> **What this task involves**: Each line of the data below that includes the string "they" must be copied.

━━ Material to process

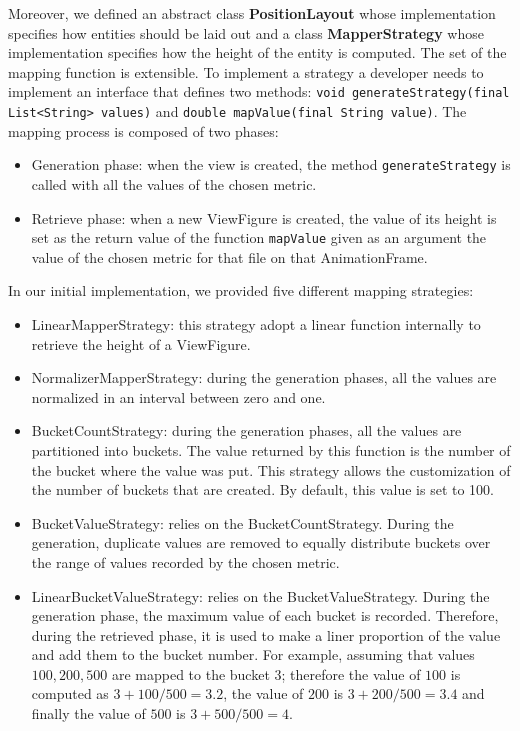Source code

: Moreover, we defined an abstract class \textbf{PositionLayout} whose implementation specifies how entities should be laid out and a class \textbf{MapperStrategy} whose implementation specifies how the height of the entity is computed. The set of the mapping function is extensible. To implement a strategy a developer needs to implement an interface that defines two methods: \texttt{void generateStrategy(final List<String> values)} and \texttt{double mapValue(final String value)}. The mapping process is composed of two phases:
\begin{itemize}
    \item Generation phase: when the view is created, the method \texttt{generateStrategy} is called with all the values of the chosen metric. 
    \item Retrieve phase: when a new ViewFigure is created, the value of its height is set as the return value of the function \texttt{mapValue} given as an argument the value of the chosen metric for that file on that AnimationFrame. 
\end{itemize}

In our initial implementation, we provided five different mapping strategies:
\begin{itemize}
    \item LinearMapperStrategy: this strategy adopt a linear function internally to retrieve the height of a ViewFigure. 
    \item NormalizerMapperStrategy: during the generation phases, all the values are normalized in an interval between zero and one.

    \item BucketCountStrategy: during the generation phases, all the values are partitioned into buckets. The value returned by this function is the number of the bucket where the value was put. This strategy allows the customization of the number of buckets that are created. By default, this value is set to 100. 
    \item BucketValueStrategy: relies on the BucketCountStrategy. During the generation, duplicate values are removed to equally distribute buckets over the range of values recorded by the chosen metric. 

    \item LinearBucketValueStrategy: relies on the BucketValueStrategy. During the generation phase, the maximum value of each bucket is recorded. Therefore, during the retrieved phase, it is used to make a liner proportion of the value and add them to the bucket number. For example, assuming that values $100, 200, 500$ are mapped to the bucket $3$; therefore the value of $100$ is computed as $3 + 100/500 = 3.2$, the value of $200$ is $3 + 200/500 = 3.4$ and finally the value of $500$ is $3 + 500/500 = 4$.
\end{itemize}



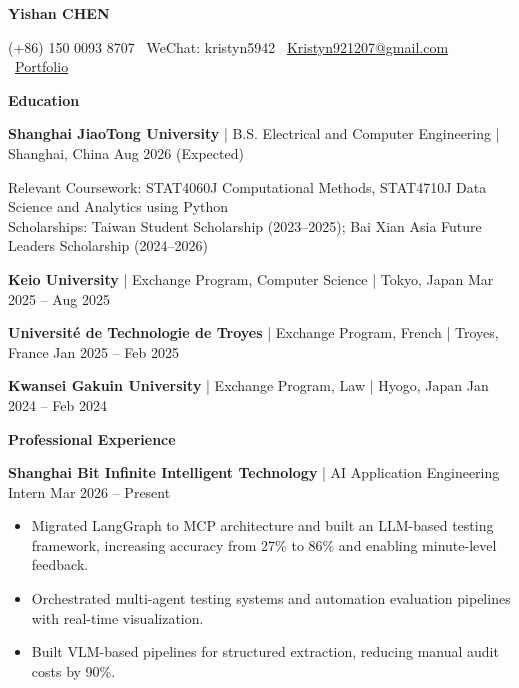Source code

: \documentclass[11pt]{article}
\begin{document}
\begin{center}
    \textbf{\large Yishan CHEN}
\end{center}

\vspace{-20pt}
\begin{center}
    (+86) 150 0093 8707 \textbullet\
    WeChat: kristyn5942 \textbullet\
    \href{mailto:Kristyn921207@gmail.com}{Kristyn921207@gmail.com} \textbullet\
    \href{https://kristynchen.github.io/Personal-Website/}{Portfolio}
\end{center}

\vspace{-10pt}
\begin{center}
    \textbf{Education} \\
    \vspace{-5pt}
    \hrulefill
\end{center}
\vspace{-5pt}

\textbf{Shanghai JiaoTong University} | B.S. Electrical and Computer Engineering | Shanghai, China 
\hfill Aug 2026 (Expected)

Relevant Coursework: STAT4060J Computational Methods, STAT4710J Data Science and Analytics using Python \\
Scholarships: Taiwan Student Scholarship (2023--2025); Bai Xian Asia Future Leaders Scholarship (2024--2026)

\vspace{2pt}
\textbf{Keio University} | Exchange Program, Computer Science | Tokyo, Japan 
\hfill Mar 2025 -- Aug 2025  

\vspace{2pt}
\textbf{Université de Technologie de Troyes} | Exchange Program, French | Troyes, France 
\hfill Jan 2025 -- Feb 2025  

\vspace{2pt}
\textbf{Kwansei Gakuin University} | Exchange Program, Law | Hyogo, Japan 
\hfill Jan 2024 -- Feb 2024

\vspace{-5pt}
\begin{center}
    \textbf{Professional Experience} \\
    \vspace{-5pt}
    \hrulefill
\end{center}
\vspace{-5pt}

\textbf{Shanghai Bit Infinite Intelligent Technology} | AI Application Engineering Intern \hfill Mar 2026 -- Present  
\begin{itemize}[itemsep=0pt, parsep=0pt, topsep=0pt, partopsep=0pt, leftmargin=15pt]
    \item Migrated LangGraph to MCP architecture and built an LLM-based testing framework, increasing accuracy from 27\% to 86\% and enabling minute-level feedback.
    \item Orchestrated multi-agent testing systems and automation evaluation pipelines with real-time visualization.
    \item Built VLM-based pipelines for structured extraction, reducing manual audit costs by 90\%.
\end{itemize}
\end{document}
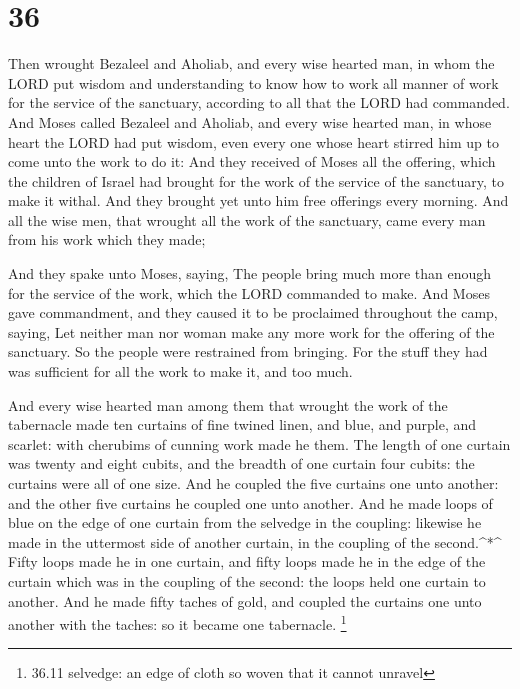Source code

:\hypertarget{section-35}{%
\section{36}\label{section-35}}

 Then wrought Bezaleel and Aholiab, and every wise hearted
man, in whom the LORD put wisdom and understanding to know how to work
all manner of work for the service of the sanctuary, according to all
that the LORD had commanded.  And Moses called Bezaleel and
Aholiab, and every wise hearted man, in whose heart the LORD had put
wisdom, even every one whose heart stirred him up to come unto the work
to do it:  And they received of Moses all the offering,
which the children of Israel had brought for the work of the service of
the sanctuary, to make it withal. And they brought yet unto him free
offerings every morning.  And all the wise men, that wrought
all the work of the sanctuary, came every man from his work which they
made;

 And they spake unto Moses, saying, The people bring much
more than enough for the service of the work, which the LORD commanded
to make.  And Moses gave commandment, and they caused it to
be proclaimed throughout the camp, saying, Let neither man nor woman
make any more work for the offering of the sanctuary. So the people were
restrained from bringing.  For the stuff they had was
sufficient for all the work to make it, and too much.

 And every wise hearted man among them that wrought the work
of the tabernacle made ten curtains of fine twined linen, and blue, and
purple, and scarlet: with cherubims of cunning work made he them.
 The length of one curtain was twenty and eight cubits, and
the breadth of one curtain four cubits: the curtains were all of one
size.  And he coupled the five curtains one unto another:
and the other five curtains he coupled one unto another. 
And he made loops of blue on the edge of one curtain from the selvedge
in the coupling: likewise he made in the uttermost side of another
curtain, in the coupling of the second.\^{}*\^{}  Fifty
loops made he in one curtain, and fifty loops made he in the edge of the
curtain which was in the coupling of the second: the loops held one
curtain to another.  And he made fifty taches of gold, and
coupled the curtains one unto another with the taches: so it became one
tabernacle. \footnote{36.11 selvedge: an edge of cloth so woven that it
  cannot unravel}

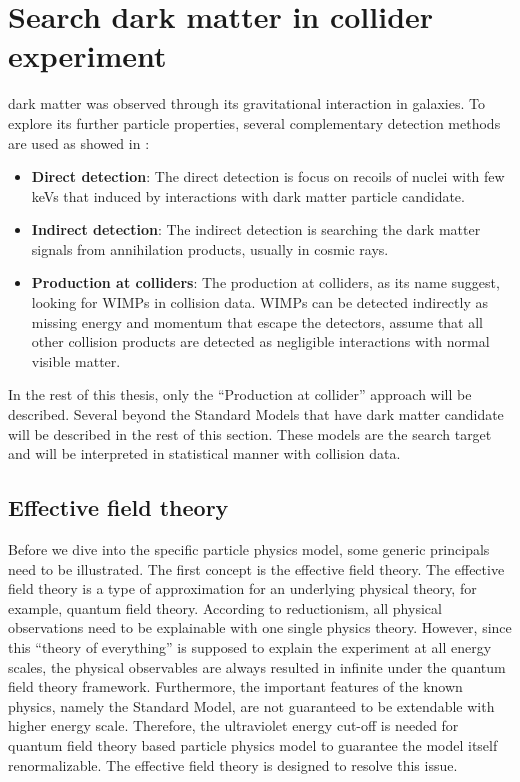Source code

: \section{Search dark matter in collider experiment}
\label{sec:dms3}
\par dark matter was observed through its gravitational interaction in galaxies. To explore its further particle properties, several complementary detection methods are used as showed in \cite{Undagoitia:2015gya}: 
\begin{itemize}
  \item \textbf{Direct detection}: The direct detection is focus on recoils of nuclei with few keVs that induced by interactions with dark matter particle candidate.
  \item \textbf{Indirect detection}: The indirect detection is searching the dark matter signals from annihilation products, usually in cosmic rays.
  \item \textbf{Production at colliders}: The production at colliders, as its name suggest, looking for WIMPs in collision data. WIMPs can be detected indirectly as missing energy and momentum that escape the detectors, assume that all other collision products are detected as negligible interactions with normal visible matter.
\end{itemize}

\par In the rest of this thesis, only the ``Production at collider'' approach will be described. Several beyond the Standard Models that have dark matter candidate will be described in the rest of this section. These models are the search target and will be interpreted in statistical manner with collision data.

\subsection{Effective field theory}
Before we dive into the specific particle physics model, some generic principals need to be illustrated. The first concept is the effective field theory. The effective field theory is a type of approximation for an underlying physical theory, for example, quantum field theory. According to reductionism, all physical observations need to be explainable with one single physics theory. However, since this “theory of everything” is supposed to explain the experiment at all energy scales, the physical observables are always resulted in infinite under the quantum field theory framework. Furthermore, the important features of the known physics, namely the Standard Model, are not guaranteed to be extendable with higher energy scale. Therefore, the ultraviolet energy cut-off is needed for quantum field theory based particle physics model to guarantee the model itself renormalizable. The effective field theory\cite{Pich:1998xt} is designed to resolve this issue.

━━━━

> **Solution**:
to do it:  And they received of Moses all the offering,
the sanctuary, to make it withal. And they brought yet unto him free
all the work of the sanctuary, came every man from his work which they
 And they spake unto Moses, saying, The people bring much
to make.  And Moses gave commandment, and they caused it to
restrained from bringing.  For the stuff they had was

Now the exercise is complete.